Another example is Knowji, an audio-visual application that helps improve language vocabulary.
The app uses a spacing repetition algorithm to predict when new language learners will likely forget a new word. It then tries to improve memory retention with customized learning modes and imagery.
There are AI teaching tools designed to make life easier for tutors. Such applications can generate timetables, create engaging lesson content, craft newsletters, and write emails.
A good example is Fetchy. Perfect for elementary to high school tutors, the app provides engaging science experiments and can even create lesson frameworks.
Another tool, To-Teach, offers ready-to-use worksheets and customized lesson exercises.
With AI, learning could be anything but boring. AI-powered content and gamification can make even the most complex subjects intellectually stimulating and enjoyable.
Some game-based learning platforms, like Kahoot!, can host live games and create quizzes for any topic.
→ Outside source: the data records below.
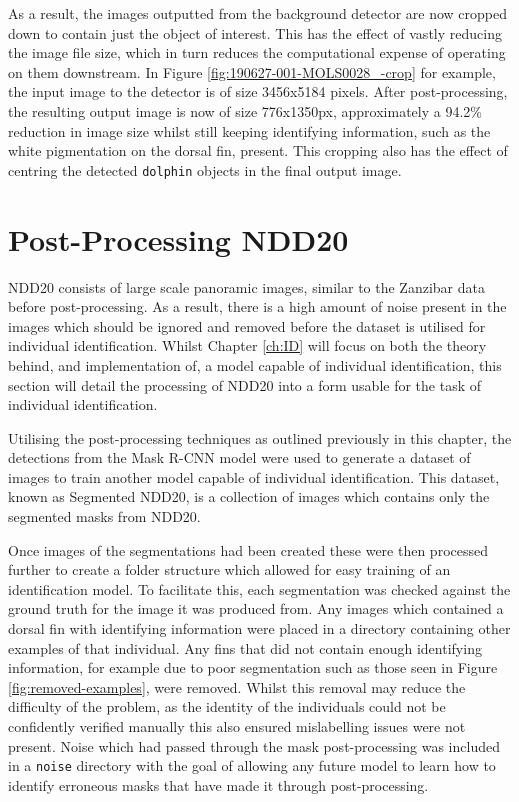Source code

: As a result, the images outputted from the background detector are now cropped down to contain just the object of interest. This has the effect of vastly reducing the image file size, which in turn reduces the computational expense of operating on them downstream. In Figure \ref{fig:190627-001-MOLS0028_-crop} for example, the input image to the detector is of size 3456x5184 pixels. After post-processing, the resulting output image is now of size 776x1350px, approximately a 94.2\% reduction in image size whilst still keeping identifying information,  such as the white pigmentation on the dorsal fin, present. This cropping also has the effect of centring the detected \texttt{dolphin} objects in the final output image. 

\section{Post-Processing NDD20}\label{ch:postProcessing,sec:postProcessingNDD20}

NDD20 consists of large scale panoramic images, similar to the Zanzibar data before post-processing. As a result, there is a high amount of noise present in the images which should be ignored and removed before the dataset is utilised for individual identification. Whilst Chapter \ref{ch:ID} will focus on both the theory behind, and implementation of, a model capable of individual identification, this section will detail the processing of NDD20 into a form usable for the task of individual identification.

Utilising the post-processing techniques as outlined previously in this chapter, the detections from the Mask R-CNN model were used to generate a dataset of images to train another model capable of individual identification. This dataset, known as Segmented NDD20, is a collection of images which contains only the segmented masks from NDD20. 

Once images of the segmentations had been created these were then processed further to create a folder structure which allowed for easy training of an identification model. To facilitate this, each segmentation was checked against the ground truth for the image it was produced from. Any images which contained a dorsal fin with identifying information were placed in a directory containing other examples of that individual. Any fins that did not contain enough identifying information, for example due to poor segmentation such as those seen in Figure \ref{fig:removed-examples}, were removed. Whilst this removal may reduce the difficulty of the problem, as the identity of the individuals could not be confidently verified manually this also ensured mislabelling issues were not present. Noise which had passed through the mask post-processing was included in a \texttt{noise} directory with the goal of allowing any future model to learn how to identify erroneous masks that have made it through post-processing.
Others can quickly create visually engaging content personalized to students’ preferences and experiences. One such example is Storybooks, used to create illustrated stories for children in seconds.
Will AI replace teachers?
AI may eventually replace some administrative jobs or tasks in the academics. But learning is a fundamentally human activity. AI can’t inspire students the way teachers do. Nor can it psychologically motivate their creativity or provide genuine social feedback.
At the end of the day, institutions and teachers should embrace AI as a means to an end—a highly advanced work tool equipped to make their lives easier, rather than a threat.
There’s already growing acceptance of AI among schools, with universities in Wisconsin and the United States in general offering artificial intelligence courses.